= Trapper Keeper =

Brand of loose-leaf binder

Trapper Keeper is a brand of loose-leaf binder created by Mead. Popular with students in the United States and parts of Latin America from the 1970s to the 1990s, it featured sliding plastic rings (instead of standard snap-closed metal binder rings), folders, and pockets to keep schoolwork and papers, and a wrap-around flap with a Velcro closure (originally a metal snap closure).

Trapper Keepers usually had a theme, such as a cartoon, television show, or video game. Between 1988 and 1995, "Designer Series" Trapper Keepers featured abstract designs and, later, computer-generated images.

==Design history==
The Trapper Keeper was invented in the late 1970s by Jon Wyant, Director of New Product
Development at Mead, acting upon a request by E. Bryant Crutchfield, a marketing executive at Mead for a "locker item" that would allow folders to be easily removed, for their use in a class, yet protected from falling out accidentally.

No patent was filed by Mead, but the Trapper Keeper relied on earlier 1975 and 1976 patents by Wyant and fellow Mead employee Paul Seaborn. Wyant was also responsible for
naming and creating the graphic design of the product. In 2013 Crutchfield had given interviews in which he claimed sole inventorship of the product, and these were erroneously cited in his 2022 New York Times obituary.

The binder got its name because it was sold in combination with pocket folders designed by Mead called "Trappers", which differed from other pocket folders in those the pockets' three sides connected with the bottom, outside edge, and top (as opposed to the bottom, outside edge, and spine) of the folders.
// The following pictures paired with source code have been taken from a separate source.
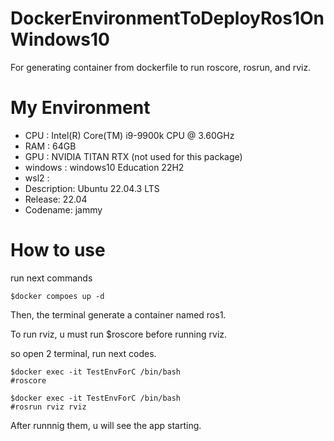 # DockerEnvironmentToDeployRos1OnWindows10
For generating container from dockerfile to run roscore, rosrun, and rviz.

# My Environment

- CPU : Intel(R) Core(TM) i9-9900k CPU @ 3.60GHz
- RAM : 64GB
- GPU : NVIDIA TITAN RTX (not used for this package)
- windows : windows10 Education 22H2
- wsl2 :
 - Description: Ubuntu 22.04.3 LTS
 - Release: 22.04
 - Codename: jammy

# How to use

run next commands
```
$docker compoes up -d
```

Then, the terminal generate a container named ros1.

To run rviz, u must run $roscore before running rviz.

so open 2 terminal, run next codes.

```
$docker exec -it TestEnvForC /bin/bash
#roscore
```


```
$docker exec -it TestEnvForC /bin/bash
#rosrun rviz rviz
```

After runnnig them, u will see the app starting.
This design prevented papers from falling out of the Trapper's pockets when it was closed. Trappers were three-hole punched so that they could be put in any three-ring binder, including a Trapper Keeper.

In preparation for test-marketing, Crutchfield wrote a commercial and flew
from Dayton, Ohio (the headquarters of Mead) to New York City. With a total budget of $5000, he hired three actors and filmed his commercial in just three hours.

Wichita, Kansas was chosen as the initial market for August 1978. Trapper folders came in three colors (red, blue, and green), with a suggested retail price of 29 cents each, while the Trapper Keepers had a suggested retail price of $4.85 but came with a few Trapper folders.

In the test market, each Trapper Keeper also included a feedback card, which promised a free notebook from Mead if the card was returned. To everyone's surprise, the product inventory sold out, and the 1500 feedback cards returned revealed that adults as well as teens were buying Trapper Keepers, for non-school uses.

Three years after the Trapper Keeper was released, the design was tweaked to include a Velcro strap instead of the initial metal snap. This design change allowed for greater ease of use and more efficient manufacturing.

The Designer Series ran from 1988 to 1995, and introduced "fashionable, funky and sometimes psychedelic designs... The company also made a deal with Lisa Frank... and licensed cartoon characters like Garfield and Sonic the Hedgehog."

From 1996 to 1999, Mead released a collection of notebooks and folders known as "FuturoCity", featuring futuristic city and landscape designs.

In 2007, a new version of Trapper Keeper featured a magnetic closure in place of the Velcro closure, a customizable front cover, and binder dividers instead of Trapper folders.

In 2014, another new version of the Trapper Keeper was released, featuring a metal button closure, as well as a new feature called "Snapper Trappers", which are plastic strips that act as dividers and can have regular notebooks attached to them in addition to folders and dividers; the Snapper Trappers can be placed or removed without having to open the rings of the binder.

For the 2015 school year, Trapper Keeper introduced Star Wars Trapper Keeper supplies, and Hello Kitty Trapper Keeper supplies, and a new patterned line called Fun in the Sun.

Mead brought back the original design for the Trapper Keeper with most of its original features in 2021.